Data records
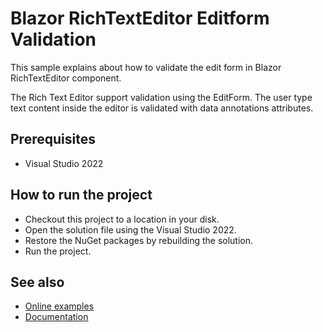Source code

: # Blazor RichTextEditor Editform Validation

This sample explains about how to validate the edit form in Blazor RichTextEditor component.

The Rich Text Editor support validation using the EditForm. The user type text content inside the editor is validated with data annotations attributes.

## Prerequisites

* Visual Studio 2022

## How to run the project

* Checkout this project to a location in your disk.
* Open the solution file using the Visual Studio 2022.
* Restore the NuGet packages by rebuilding the solution.
* Run the project.

## See also
* [Online examples](https://blazor.syncfusion.com)
* [Documentation](https://blazor.syncfusion.com/documentation/introduction/)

● **EXERCISE REQUIREMENTS**: Write out exactly the lines starting with the one that holds "The Rich Text" and running through the last line above.

● **SOLUTION FOR THIS PROBLEM**:
The Rich Text Editor support validation using the EditForm. The user type text content inside the editor is validated with data annotations attributes.

## Prerequisites

* Visual Studio 2022

## How to run the project

* Checkout this project to a location in your disk.
* Open the solution file using the Visual Studio 2022.
* Restore the NuGet packages by rebuilding the solution.
* Run the project.

## See also
* [Online examples](https://blazor.syncfusion.com)
* [Documentation](https://blazor.syncfusion.com/documentation/introduction/)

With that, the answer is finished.